Monday, January 5, 2009

Quote of the Day - Totalitarianism

Nevertheless the theory of output as a whole, which is what the following book purports to provide, is more easily adapted to the conditions of a totalitarian state, than is the theory of the production and distribution of a given output under conditions of free competition and a large measure of laissez-faire.

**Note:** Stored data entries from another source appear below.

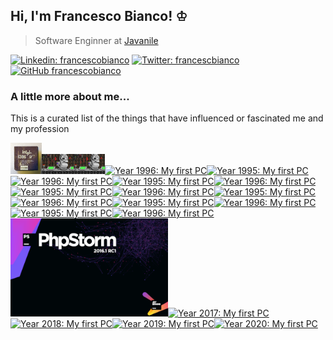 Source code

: ## Hi, I'm Francesco Bianco! ♔

> Software Enginner at <a href="https://www.javanile.org">Javanile</a>

[![Linkedin: francescobianco](https://img.shields.io/badge/-Francesco%20Bianco-blue?style=flat-square&logo=Linkedin&logoColor=white&link=https://www.linkedin.com/in/bianco1981/)](https://www.linkedin.com/in/bianco1981/)
[![Twitter: francescbianco](https://img.shields.io/twitter/follow/francescobianco?style=social)](https://twitter.com/francescobianco)
[![GitHub francescobianco](https://img.shields.io/github/followers/francescobianco?label=follow&style=social)](https://github.com/francescobianco)

### A little more about me...

This is a curated list of the things that have influenced or fascinated me and my profession

<a href="https://git.io/francesco"><img 
title="Year 1995: My first PC" src="pictures/386sx.png" width="10%" /><img 
title="Year 1995: The game with which I spent the afternoons" src="pictures/keen4.png" width="10%" /><img 
title="Year 1995: The game with which I spent the afternoons" src="pictures/keen4.png" width="10%" /><img 
title="Year 1996: My first PC" src="" width="50%" /><img 
title="Year 1995: My first PC" src="" width="10%" /><img 
title="Year 1996: My first PC" src="" width="50%" /><img 
title="Year 1995: My first PC" src="" width="10%" /><img 
title="Year 1996: My first PC" src="" width="50%" /><img 
title="Year 1995: My first PC" src="" width="10%" /><img 
title="Year 1996: My first PC" src="" width="50%" /><img 
title="Year 1995: My first PC" src="" width="10%" /><img 
title="Year 1996: My first PC" src="" width="50%" /><img 
title="Year 1995: My first PC" src="" width="10%" /><img 
title="Year 1996: My first PC" src="" width="50%" /><img 
title="Year 1995: My first PC" src="" width="10%" /><img 
title="Year 1996: My first PC" src="" width="50%" /><img 
title="Year 2016: My first PC" src="pictures/phpstorm.png" width="50%" /><img 
title="Year 2017: My first PC" src="" width="10%" /><img 
title="Year 2018: My first PC" src="" width="50%" /><img 
title="Year 2019: My first PC" src="" width="50%" /><img 
title="Year 2020: My first PC" src="" width="50%" /></a>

- John Maynard Keynes, Preface to The General Theory, September 7, 1936

Sunday, January 4, 2009

Something for Nothing

As the drumbeat for stimulus policy grows louder, following closely behind the recent slew of widely criticized bailout attempts, the majority of analysts and economists still do not seem to understand the root cause of our financial crisis and recession. This was never more evident than in a remark made last week by Janet Yellen, President of the Federal Reserve bank of San Francisco:
Typically, recessions occur when monetary policy is tightened to subdue the inflationary pressures that emerge during a boom. This time, the cause was the eruption of a severe financial crisis.
For anyone with a basic understanding of cause and effect, this statement is painful to read. While the recession might have been the result of the financial crisis (this is disputable), what was the cause of the financial crisis itself? Is it not important? Did it occur magically? Without knowing its cause, how can we be sure that our solution will be equally magical in preventing further financial crisis and resolving the recession?

The solution, as proposed by Janet Yellen and other like-minded economists who have yet to fully understand the cause of our recession, is stimulus. In order to grow the economy, create jobs, and solidify the financial infrastructure, the government will borrow money and spend it. Unfortunately, this idea falls flat at the outset without first understanding how we came to where we are.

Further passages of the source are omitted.